BackGiving Weight



Hugh Stewart in his excellent booklet “Elements of English Country Dance” says: “Give weight: This is a common (despairing) cry”.  Some people never seem to come to terms with it.  If you're in a square set and you circle left, the men's hands are underneath and the ladies' hands are on top.  The men push upwards and the ladies push downwards, so that there's some tension in your arms — you can actually feel that there's someone there.  It's not an affectation; it's not something that you do because it looks pretty — it's sheer mechanics.  It enables you to apply a force to the other person and thereby move them — while they're doing the same to you.  The way to get a good circle (walked or slipped) is that you all give a slight pull to the person behind you.  Try it.

Again with a star or a turn, giving weight makes a lot of difference.  Not only does it feel much better having someone there on the end of your arm, it enables you to turn it round quicker — which you sometimes need.  If you're doing a right-hand turn in the standard 8 steps, you can get by without giving weight.  But try turning 1½ in 8 steps.  In a turn you don't have one person with the hand underneath and the other on top — they're side by side — but they're still pushing against each other and there's tension in the whole arm.  Don't try to turn it into an arm-wrestling match though; you're not trying to force a submission!  And don't have your arm ramrod-straight; you need a slight bend to allow for differences in timing, or you'll jar each other.  A hand at the end of a straight arm is very unyielding.

  Try to 8 bars of music: Do-si-do.  Right-hand turn 1½.  Now with 16 bars, do the same movements and then back left shoulder and hand.

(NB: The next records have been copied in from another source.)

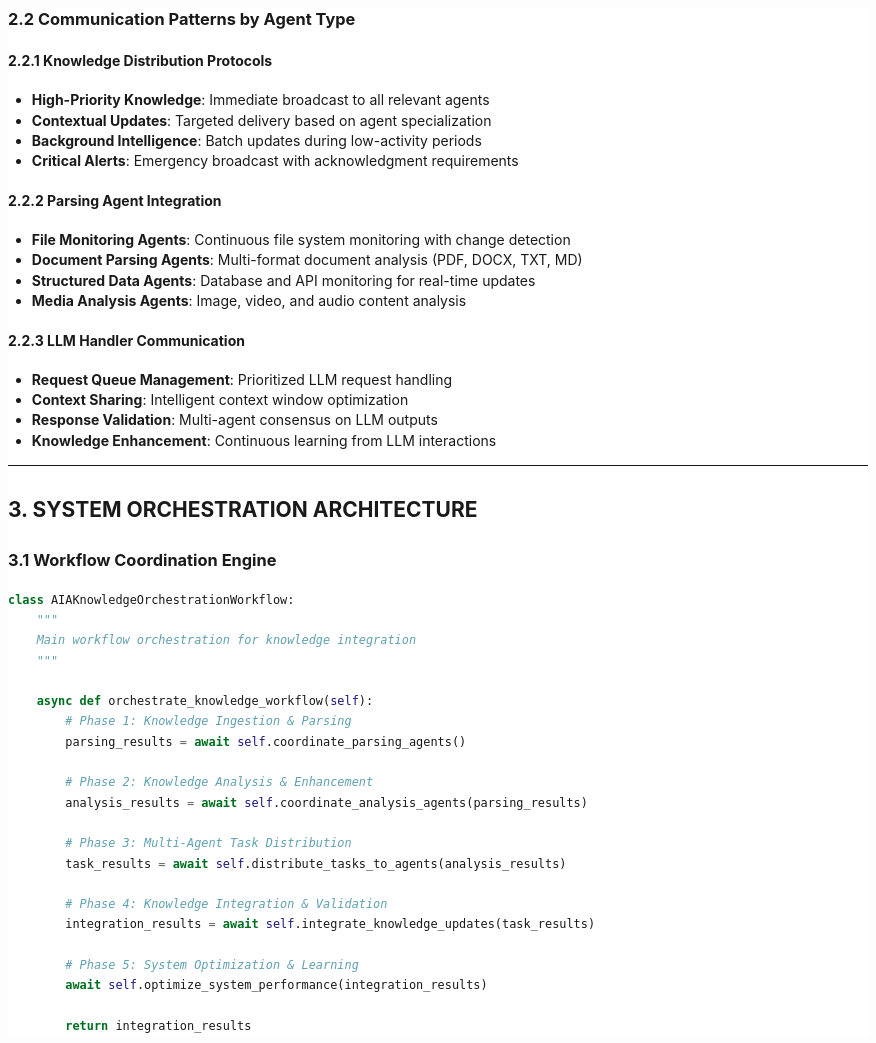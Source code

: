 ### 2.2 Communication Patterns by Agent Type

#### 2.2.1 Knowledge Distribution Protocols
- **High-Priority Knowledge**: Immediate broadcast to all relevant agents
- **Contextual Updates**: Targeted delivery based on agent specialization
- **Background Intelligence**: Batch updates during low-activity periods
- **Critical Alerts**: Emergency broadcast with acknowledgment requirements

#### 2.2.2 Parsing Agent Integration
- **File Monitoring Agents**: Continuous file system monitoring with change detection
- **Document Parsing Agents**: Multi-format document analysis (PDF, DOCX, TXT, MD)
- **Structured Data Agents**: Database and API monitoring for real-time updates
- **Media Analysis Agents**: Image, video, and audio content analysis

#### 2.2.3 LLM Handler Communication
- **Request Queue Management**: Prioritized LLM request handling
- **Context Sharing**: Intelligent context window optimization
- **Response Validation**: Multi-agent consensus on LLM outputs
- **Knowledge Enhancement**: Continuous learning from LLM interactions

---

## 3. SYSTEM ORCHESTRATION ARCHITECTURE

### 3.1 Workflow Coordination Engine

```python
class AIAKnowledgeOrchestrationWorkflow:
    """
    Main workflow orchestration for knowledge integration
    """

    async def orchestrate_knowledge_workflow(self):
        # Phase 1: Knowledge Ingestion & Parsing
        parsing_results = await self.coordinate_parsing_agents()

        # Phase 2: Knowledge Analysis & Enhancement
        analysis_results = await self.coordinate_analysis_agents(parsing_results)

        # Phase 3: Multi-Agent Task Distribution
        task_results = await self.distribute_tasks_to_agents(analysis_results)

        # Phase 4: Knowledge Integration & Validation
        integration_results = await self.integrate_knowledge_updates(task_results)

        # Phase 5: System Optimization & Learning
        await self.optimize_system_performance(integration_results)

        return integration_results
```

By the way (for the Americans), in English a right- or left-hand turn uses a shake-hands hold, not an American allemande grip with hands up and thumbs linked.  And in English a star is also a shake-hands hold with your diagonal opposite — it's a proper “hands-across” star.

Another situation for giving weight is a longways set where the ones lead down the middle, lead back, and hand-cast round the twos, sometimes called an assisted cast.  The common phrase is “The twos help the ones round the corner”, and the way they help is by giving weight.  If the ones foolishly take a full 8 steps to lead down, then turn and come back, they've actually got no steps left for the hand-cast — so the giving weight is vital.  If the twos aren't literally helping, the ones would be better off doing an ordinary cast than having to drag the twos round with them.  Try it.

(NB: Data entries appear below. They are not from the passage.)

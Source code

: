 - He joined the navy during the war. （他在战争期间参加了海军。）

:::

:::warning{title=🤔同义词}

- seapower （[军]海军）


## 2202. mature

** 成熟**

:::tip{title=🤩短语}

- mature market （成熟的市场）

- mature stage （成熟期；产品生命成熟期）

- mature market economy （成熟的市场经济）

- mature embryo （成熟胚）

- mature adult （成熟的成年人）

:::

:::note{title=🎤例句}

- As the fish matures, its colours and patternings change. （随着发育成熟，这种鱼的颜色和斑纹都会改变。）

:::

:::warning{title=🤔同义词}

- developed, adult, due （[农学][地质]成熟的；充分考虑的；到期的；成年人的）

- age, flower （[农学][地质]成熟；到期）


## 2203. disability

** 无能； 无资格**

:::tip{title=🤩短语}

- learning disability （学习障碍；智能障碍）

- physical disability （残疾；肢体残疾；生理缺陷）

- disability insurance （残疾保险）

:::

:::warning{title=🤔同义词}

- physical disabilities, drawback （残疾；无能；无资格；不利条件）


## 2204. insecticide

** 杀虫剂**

A third example of giving weight is a swing.  What you don't want to do, ladies, is to sink down so that the man is supporting you — that's giving him too much weight.  And some ladies — possibly because they have large dominating husbands — lean right back, which is also very hard on the man.  You have to lean back slightly.  Men, your right hand is supporting and controlling the lady; that's why ballroom position is the way it is.  If you're both good dancers, the lady should be able to let go with both hands and still get a fast swing.  I'm willing to demonstrate this, but I'm not advocating it — particularly in America which is famous for its litigation — because there are other factors to consider — another couple might bump into you, or you might find a slippery bit of the floor, or you might even discover that you weren't quite as good as you thought you were!

With a poussette, callers may say “Man push, lady pull” — but if you actually do that there's no weight there.  It's more a case of “Lady pull, man resist slightly” — again so that you can feel there's somebody there.  Try it palm against palm to see whether you're really working as a couple.  And if there's some weight there you're less likely to do the commonly-seen “pseudo-poussette” where one person pushes and the other just bends his or her arms rather than actually moving backwards.

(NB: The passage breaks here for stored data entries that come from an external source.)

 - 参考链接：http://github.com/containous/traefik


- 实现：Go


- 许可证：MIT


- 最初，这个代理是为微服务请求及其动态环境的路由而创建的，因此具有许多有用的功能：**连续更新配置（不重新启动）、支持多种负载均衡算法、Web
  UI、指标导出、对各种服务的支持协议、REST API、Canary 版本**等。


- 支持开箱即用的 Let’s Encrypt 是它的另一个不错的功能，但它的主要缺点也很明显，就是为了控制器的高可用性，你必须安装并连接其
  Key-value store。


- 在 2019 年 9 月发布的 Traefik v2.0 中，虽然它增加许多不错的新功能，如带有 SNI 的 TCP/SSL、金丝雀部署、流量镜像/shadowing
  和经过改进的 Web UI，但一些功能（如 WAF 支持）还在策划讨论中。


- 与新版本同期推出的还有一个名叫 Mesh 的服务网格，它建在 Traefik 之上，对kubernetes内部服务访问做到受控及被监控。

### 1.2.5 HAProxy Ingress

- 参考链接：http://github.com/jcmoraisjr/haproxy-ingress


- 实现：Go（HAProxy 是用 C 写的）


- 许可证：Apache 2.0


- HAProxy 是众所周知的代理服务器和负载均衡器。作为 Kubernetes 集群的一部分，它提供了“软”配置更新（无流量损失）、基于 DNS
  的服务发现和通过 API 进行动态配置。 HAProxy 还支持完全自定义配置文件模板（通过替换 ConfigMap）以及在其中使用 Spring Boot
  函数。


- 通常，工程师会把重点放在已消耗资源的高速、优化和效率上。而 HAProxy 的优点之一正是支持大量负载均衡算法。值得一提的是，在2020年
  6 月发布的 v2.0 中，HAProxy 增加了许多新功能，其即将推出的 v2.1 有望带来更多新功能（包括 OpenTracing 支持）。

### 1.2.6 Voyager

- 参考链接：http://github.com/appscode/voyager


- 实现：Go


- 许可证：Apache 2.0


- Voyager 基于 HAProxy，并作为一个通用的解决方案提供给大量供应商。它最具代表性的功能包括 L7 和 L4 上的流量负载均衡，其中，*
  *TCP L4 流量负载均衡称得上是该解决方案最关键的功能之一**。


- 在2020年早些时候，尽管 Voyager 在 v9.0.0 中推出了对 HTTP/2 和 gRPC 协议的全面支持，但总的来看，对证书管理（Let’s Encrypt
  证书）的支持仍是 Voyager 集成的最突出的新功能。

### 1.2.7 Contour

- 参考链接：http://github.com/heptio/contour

I've also been asked to mention a ladies' chain.  The two ladies are not just touching hands as they pass by; they're giving weight to each other to help their onward movement.  Equally the men are assisting them round rather than just rotating themselves.

Another example of giving weight, courtesy of Cindy Harris, is the apparently simple “Long lines go forward and back”.  She explains that the whole point of giving weight is to be able to sense where the person(s) you're connected to are going (and when) and to let them know where you are going (and when).  In long lines, first rule is “no spaghetti elbows”.  Not rigid either — more like the branch of a tree that both resists and gives.  If you are properly connected like that, then the person on either side will feel that natural shift of weight as you step forward — and you will feel them.  Everyone adjusts slightly, and ideally that connection passes up and down the entire line.  There's no need to admonish anyone to straighten up those straggly lines — everyone will be pretty much together and the lines will naturally be more or less straight.

What Cindy is describing is more subtle than the obvious “giving weight” in a swing or an allemande, but the principle is the same.


On Friday, February 6, 2009, Margaret Rollason from Hitchin wrote:
Re: Giving Weight - should be compulsory reading for every dancer!
Please also mention Ladies Chain - there's no enjoyment in dancing Ladies Chain without a good weight-giving by the ladies to pull around each other.  So often these days ladies just walk/dance straight across with a limp touch hands.